The input START
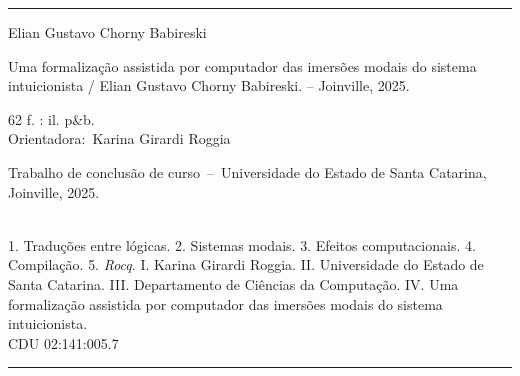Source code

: \begin{titlepage}
	\vspace*{\fill}					%
	\hrule							%
	\begin{center}					%
	\begin{minipage}[c]{12.5cm}		%
	
	\textsf{Elian Gustavo Chorny Babireski}
	
	\hspace{0.5cm} \textsf{Uma formalização assistida por computador das imersões modais do sistema intuicionista  / Elian Gustavo Chorny Babireski. --
	Joinville, 2025.}
	
	\hspace{0.5cm} \textsf{62 f. : il. p\&b.}\\
	
	\hspace{0.5cm} \textsf{Orientadora:~Karina Girardi Roggia}\\
	
	\hspace{0.5cm}
	\parbox[t]{\textwidth}{\textsf{Trabalho de conclusão de curso~--~Universidade do Estado de Santa Catarina, Joinville,
	2025.}}\\
	
	\hspace{0.5cm}
		\textsf{1. Traduções entre lógicas.}
		\textsf{2. Sistemas modais.}
        \textsf{3. Efeitos computacionais.}
        \textsf{4. Compilação.}
        \textsf{5. \emph{Rocq}.}
		\textsf{I. Karina Girardi Roggia.}
		\textsf{II. Universidade do Estado de Santa Catarina.}
		\textsf{III. Departamento de Ciências da Computação.}
		\textsf{IV. Uma formalização assistida por computador das imersões modais do sistema intuicionista.}\\ 			
	
	\hspace{8.75cm} \textsf{CDU 02:141:005.7}\\
	
	\end{minipage}
	\end{center}
	\hrule
\end{titlepage}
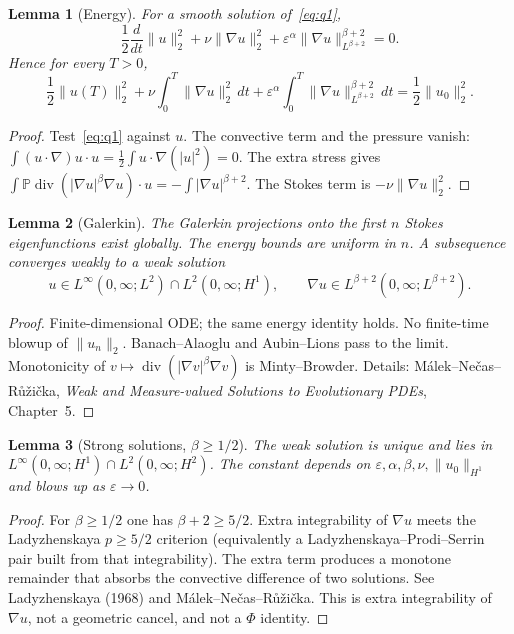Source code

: \documentclass[11pt]{article}
\newtheorem{lemma}{Lemma}
\begin{document}
\begin{lemma}[Energy]
For a smooth solution of~\eqref{eq:q1},
\[
\frac12\frac{d}{dt}\|u\|_2^2
+\nu\|\nabla u\|_2^2
+\varepsilon^\alpha\|\nabla u\|_{L^{\beta+2}}^{\beta+2}
=0.
\]
Hence for every \(T>0\),
\[
\frac12\|u(T)\|_2^2
+\nu\int_0^T\|\nabla u\|_2^2\,dt
+\varepsilon^\alpha\int_0^T\|\nabla u\|_{L^{\beta+2}}^{\beta+2}\,dt
=\frac12\|u_0\|_2^2.
\]
\end{lemma}

\begin{proof}
Test~\eqref{eq:q1} against \(u\). The convective term and
the pressure vanish:
\(\int(u\cdot\nabla)u\cdot u=\frac12\int u\cdot\nabla(|u|^2)=0\).
The extra stress gives
\(\int\mathbb{P}\operatorname{div}(|\nabla u|^\beta\nabla u)\cdot u
=-\int|\nabla u|^{\beta+2}\).
The Stokes term is \(-\nu\|\nabla u\|_2^2\).
\end{proof}

\begin{lemma}[Galerkin]
The Galerkin projections onto the first \(n\) Stokes
eigenfunctions exist globally. The energy bounds are
uniform in \(n\). A subsequence converges weakly to a
weak solution
\[
u\in L^\infty(0,\infty;L^2)\cap L^2(0,\infty;H^1),
\qquad
\nabla u\in L^{\beta+2}(0,\infty;L^{\beta+2}).
\]
\end{lemma}

\begin{proof}
Finite-dimensional ODE; the same energy identity holds.
No finite-time blowup of \(\|u_n\|_2\). Banach--Alaoglu
and Aubin--Lions pass to the limit. Monotonicity of
\(v\mapsto\operatorname{div}(|\nabla v|^\beta\nabla v)\)
is Minty--Browder. Details:
M\'alek--Ne\v{c}as--R\r{u}\v{z}i\v{c}ka,
\textit{Weak and Measure-valued Solutions to Evolutionary PDEs},
Chapter~5.
\end{proof}

\begin{lemma}[Strong solutions, \(\beta\ge 1/2\)]
The weak solution is unique and lies in
\(L^\infty(0,\infty;H^1)\cap L^2(0,\infty;H^2)\).
The constant depends on
\(\varepsilon,\alpha,\beta,\nu,\|u_0\|_{H^1}\)
and blows up as \(\varepsilon\to 0\).
\end{lemma}

\begin{proof}
For \(\beta\ge 1/2\) one has \(\beta+2\ge 5/2\). Extra
integrability of \(\nabla u\) meets the Ladyzhenskaya
\(p\ge 5/2\) criterion (equivalently a
Ladyzhenskaya--Prodi--Serrin pair built from that
integrability). The extra term produces a monotone
remainder that absorbs the convective difference of two
solutions. See Ladyzhenskaya (1968) and
M\'alek--Ne\v{c}as--R\r{u}\v{z}i\v{c}ka.
This is extra integrability of \(\nabla u\), not a
geometric cancel, and not a \(\Phi\) identity.
\end{proof}
\end{document}
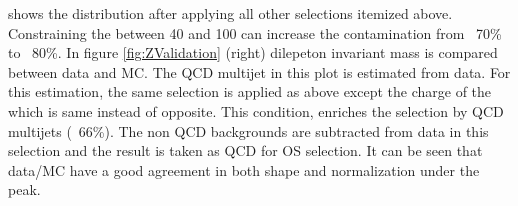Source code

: shows the \tauMT distribution after applying all other selections itemized above. Constraining the \tauMT between 40 and 100 \GeV can increase the \Z contamination from ~70\% to ~80\%. In figure \ref{fig:ZValidation} (right)
dilepeton invariant mass is compared between data and MC. The QCD multijet in this plot is estimated from data. For this estimation, the same 
selection is applied as above except the charge of the \muTau which is same instead of opposite. This condition, enriches the selection 
by QCD multijets (~66\%). The non QCD backgrounds are subtracted from data in this selection and the result is taken as QCD for OS selection.
It can be seen that data/MC have a good agreement in both shape and normalization under the \Z peak. 
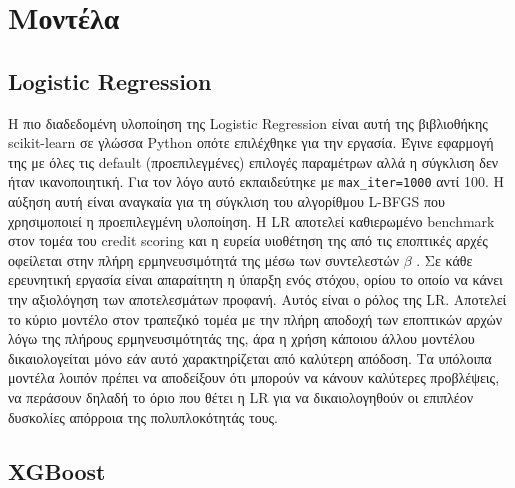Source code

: \section{Μοντέλα}
\label{sec:models}

\subsection{Logistic Regression}
\label{sec:lr}
Η πιο διαδεδομένη υλοποίηση της Logistic Regression είναι αυτή της βιβλιοθήκης 
scikit-learn σε γλώσσα Python οπότε επιλέχθηκε για την εργασία. Έγινε εφαρμογή 
της με όλες τις default (προεπιλεγμένες) επιλογές παραμέτρων αλλά η σύγκλιση 
δεν ήταν ικανοποιητική. Για τον λόγο αυτό εκπαιδεύτηκε με \texttt{max\_iter=1000} 
αντί 100. Η αύξηση αυτή είναι αναγκαία για τη σύγκλιση του αλγορίθμου L-BFGS που χρησιμοποιεί η προεπιλεγμένη υλοποίηση. 
Η LR αποτελεί καθιερωμένο benchmark στον τομέα του credit scoring \citep{hand1997statistical, lessmann2015benchmarking} 
και η ευρεία υιοθέτηση της από τις εποπτικές αρχές οφείλεται στην πλήρη ερμηνευσιμότητά της μέσω των συντελεστών $\beta$ 
\citep{siddiqi2017intelligent}. Σε κάθε ερευνητική εργασία είναι απαραίτητη η ύπαρξη ενός στόχου, 
ορίου το οποίο να κάνει την αξιολόγηση των αποτελεσμάτων προφανή. Αυτός είναι 
ο ρόλος της LR. Αποτελεί το κύριο μοντέλο στον τραπεζικό τομέα με την πλήρη 
αποδοχή των εποπτικών αρχών λόγω της πλήρους ερμηνευσιμότητάς της, άρα η χρήση 
κάποιου άλλου μοντέλου δικαιολογείται μόνο εάν αυτό χαρακτηρίζεται από καλύτερη 
απόδοση. Τα υπόλοιπα μοντέλα λοιπόν πρέπει να αποδείξουν ότι μπορούν να κάνουν 
καλύτερες προβλέψεις, να περάσουν δηλαδή το όριο που θέτει η LR για να 
δικαιολογηθούν οι επιπλέον δυσκολίες απόρροια της πολυπλοκότητάς τους.


\subsection{XGBoost}
\label{sec:xgboost}

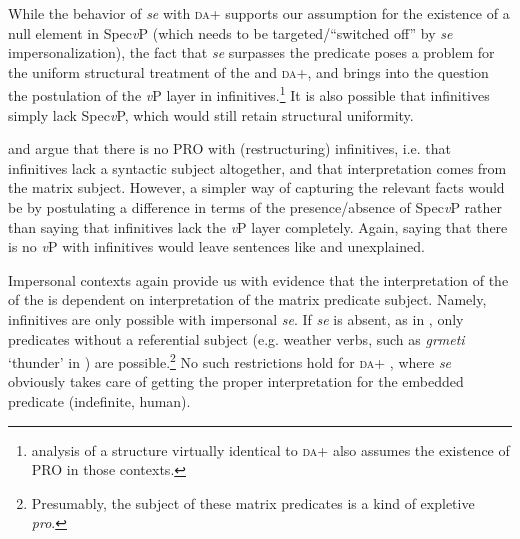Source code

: \documentclass[output=paper,modfonts,newtxmath,hidelinks,]{langscibook}
\begin{document}
\ea \label{7:ex14}
	\z
\z

\noindent While the behavior of \textit{se} with \textsc{da}+ supports our assumption for the existence of a null element in Spec\textit{v}P (which needs to be targeted/``switched off'' by \textit{se} impersonalization), the fact that \textit{se} surpasses the  predicate poses a problem for the uniform structural treatment of the  and \textsc{da}+, and brings into the question the postulation of the \textit{v}P layer in infinitives.\footnote{\label{7:fn5} analysis of a structure virtually identical to \textsc{da}+ also assumes the existence of PRO in those contexts.} It is also possible that infinitives simply lack Spec\textit{v}P, which would still retain structural uniformity.\largerpage[2]

\citet{Wurmbrand2003} and \citet{TodorovicWurmbrand2015} argue that there is no PRO with (restructuring) infinitives, i.e. that infinitives lack a syntactic subject altogether, and that interpretation comes from the matrix subject. However, a simpler way of capturing the relevant facts would be by postulating a difference in terms of the presence/absence of Spec\textit{v}P rather than saying that infinitives lack the \textit{v}P layer completely. Again, saying that there is no \textit{v}P with infinitives would leave sentences like  and  unexplained.

Impersonal contexts again provide us with evidence that the interpretation of the  of the  is dependent on interpretation of the matrix predicate subject. Namely, infinitives are only possible with impersonal \textit{se}. If \textit{se} is absent, as in , only predicates without a referential subject (e.g. weather verbs, such as \textit{grmeti} ‘thunder’ in ) are possible.\footnote{\label{7:fn6}Presumably, the subject of these matrix predicates is a kind of expletive \textit{pro}.} No such restrictions hold for \textsc{da}+ , where \textit{se} obviously takes care of getting the proper interpretation for the embedded predicate (indefinite, human).
\end{document}

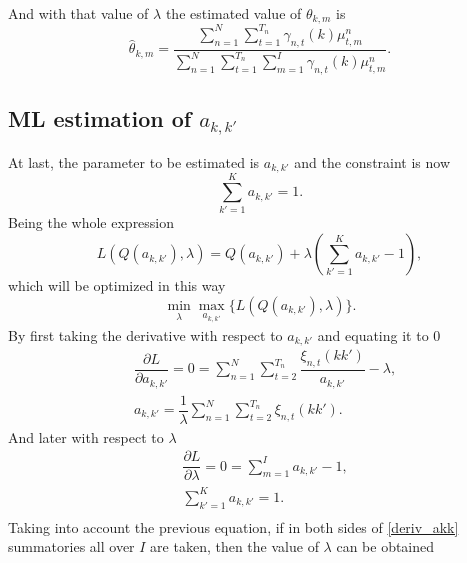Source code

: \documentclass[12pt]{article}
\begin{document}
And with that value of $\lambda$ the estimated value of $\theta_{k,m}$ is
\begin{equation}
\widehat{\theta}_{k,m} = \dfrac{\sum \limits_{n=1}^{N} \sum \limits_ { t = 1 } ^ { T _ { n } }\gamma_{n,t}(k)\mu_{t,m}^{n}}{\sum \limits_{n=1}^{N}\sum \limits_ { t = 1 } ^ { T _ { n } }\sum \limits_{m=1}^{I}\gamma_{n,t}(k)\mu_{t,m}^{n}}.
\end{equation}
\subsection{ML estimation of $a_{k,k'}$}
At last, the parameter to be estimated is $a_{k,k'}$ and the constraint is now
\begin{equation}
\label{constraint_akk}
\sum \limits_{k'=1}^{K} a_{k,k'} = 1.
\end{equation}
Being the whole expression
\begin{equation}
\label{lagrange_akk}
L\left( Q(a_{k,k'}),\lambda \right) = Q(a_{k,k'}) + \lambda \left( \sum \limits_{k'=1}^{K} a_{k,k'} - 1 \right),
\end{equation}
which will be optimized in this way
\begin{equation}
\label{minmax_lagrange_akk}
\min_{\substack{\lambda}} \max_{\substack{a_{k,k'}}} \lbrace L\left( Q(a_{k,k'}),\lambda \right) \rbrace.
\end{equation}
By first taking the derivative with respect to $a_{k,k'}$ and equating it to 0
\begin{equation}
\label{deriv_akk}
\begin{split}
& \dfrac{\partial L}{\partial a_{k,k'}} = 0 = \sum \limits_{n=1}^{N}\sum _ { t = 2 } ^ { T _ { n } } \dfrac{\xi_{n,t}(kk')}{a_{k,k'}} - \lambda, \\
& a_{k,k'} = \dfrac{1}{\lambda} \sum \limits_{n=1}^{N} \sum _ { t = 2 } ^ { T _ { n } }\xi_{n,t}(kk').
\end{split}
\end{equation}
And later with respect to $\lambda$
\begin{equation}
\begin{split}
& \dfrac{\partial L}{\partial \lambda} = 0 = \sum \limits_{m=1}^{I} a_{k,k'} - 1,\\
& \sum \limits_{k'=1}^{K} a_{k,k'} = 1.\\
\end{split}
\end{equation}
Taking into account the previous equation, if in both sides of \eqref{deriv_akk} summatories all over $I$ are taken, then the value of $\lambda$ can be obtained
\end{document}

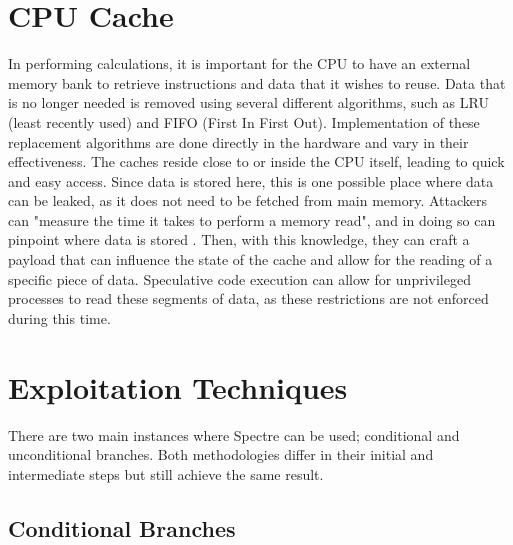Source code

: \documentclass[conference]{IEEEtran}
\begin{document}
\section{CPU Cache}

In performing calculations, it is important for the CPU to have an external memory bank to retrieve instructions and data that it wishes to reuse.
Data that is no longer needed is removed using several different algorithms, such as LRU (least recently used) and FIFO (First In First Out).
Implementation of these replacement algorithms are done directly in the hardware and vary in their effectiveness.
The caches reside close to or inside the CPU itself, leading to quick and easy access.
Since data is stored here, this is one possible place where data can be leaked, as it does not need to be fetched from main memory.
Attackers can "measure the time it takes to perform a memory read", and in doing so can pinpoint where data is stored \autocite[4]{SpectreAttacksExploiting}.
Then, with this knowledge, they can craft a payload that can influence the state of the cache and allow for the reading of a specific piece of data.
Speculative code execution can allow for unprivileged processes to read these segments of data, as these restrictions are not enforced during this time.


\section{Exploitation Techniques}

There are two main instances where Spectre can be used; conditional and unconditional branches.
Both methodologies differ in their initial and intermediate steps but still achieve the same result.

\subsection{Conditional Branches}
\end{document}
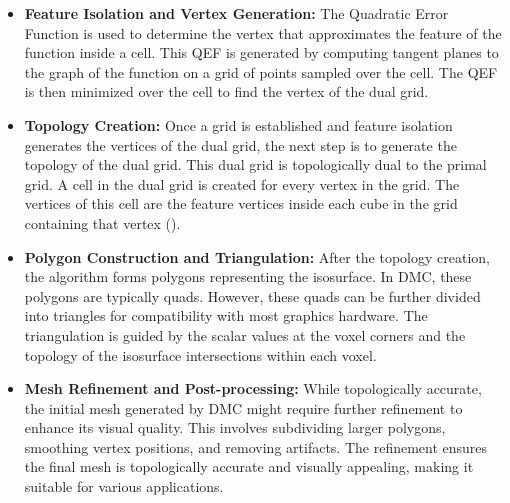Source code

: \begin{itemize}
\item \textbf{Feature Isolation and Vertex Generation:}
The Quadratic Error Function is used to determine the vertex that approximates the feature of the function inside a cell. This QEF is generated by computing tangent planes to the graph of the function on a grid of points sampled over the cell. The QEF is then minimized over the cell to find the vertex of the dual grid.

\item \textbf{Topology Creation:}
Once a grid is established and feature isolation generates the vertices of the dual grid, the next step is to generate the topology of the dual grid. This dual grid is topologically dual to the primal grid. A cell in the dual grid is created for every vertex in the grid. The vertices of this cell are the feature vertices inside each cube in the grid containing that vertex (\cite{Schaefer_2004}).

\item \textbf{Polygon Construction and Triangulation:}
After the topology creation, the algorithm forms polygons representing the isosurface. In DMC, these polygons are typically quads. However, these quads can be further divided into triangles for compatibility with most graphics hardware. The triangulation is guided by the scalar values at the voxel corners and the topology of the isosurface intersections within each voxel.

\item \textbf{Mesh Refinement and Post-processing:}
While topologically accurate, the initial mesh generated by DMC might require further refinement to enhance its visual quality. This involves subdividing larger polygons, smoothing vertex positions, and removing artifacts. The refinement ensures the final mesh is topologically accurate and visually appealing, making it suitable for various applications.
\end{itemize}

\vspace{2mm}
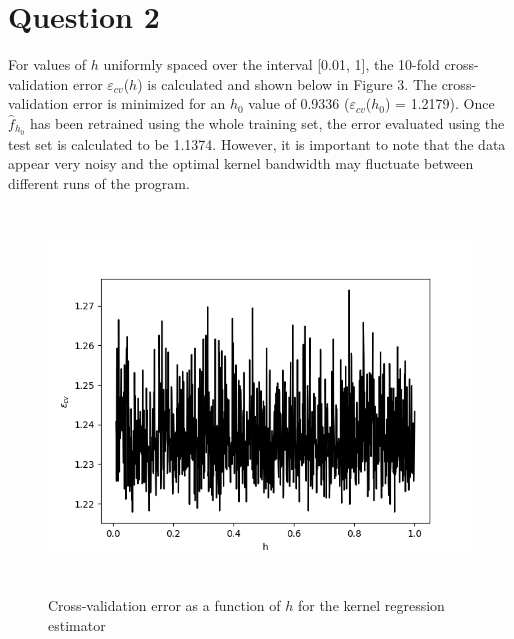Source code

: \section*{Question 2}
For values of $h$ uniformly spaced over the interval [0.01, 1], the 10-fold cross-validation error $\varepsilon_{cv}$($h$) is calculated and shown below in Figure 3. The cross-validation error is minimized for an $h_{0}$ value of 0.9336 ($\varepsilon_{cv}$($h_{0}$) = 1.2179). Once $\hat{f}_{h_{0}}$ has been retrained using the whole training set, the error evaluated using the test set is calculated to be 1.1374. However, it is important to note that the data appear very noisy and the optimal kernel bandwidth may fluctuate between different runs of the program.
\begin{figure}[h!]
    \centering
    \includegraphics[height=4in]{Figure_9.png}
    \caption{Cross-validation error as a function of $h$ for the kernel regression estimator}
\end{figure}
The input END
Directions – After locating the line with "Data that is" above, return that line and every later line through the one with "The caches reside", word for word and with nothing else.

Answer section –
Data that is no longer needed is removed using several different algorithms, such as LRU (least recently used) and FIFO (First In First Out).
Implementation of these replacement algorithms are done directly in the hardware and vary in their effectiveness.
The caches reside close to or inside the CPU itself, leading to quick and easy access.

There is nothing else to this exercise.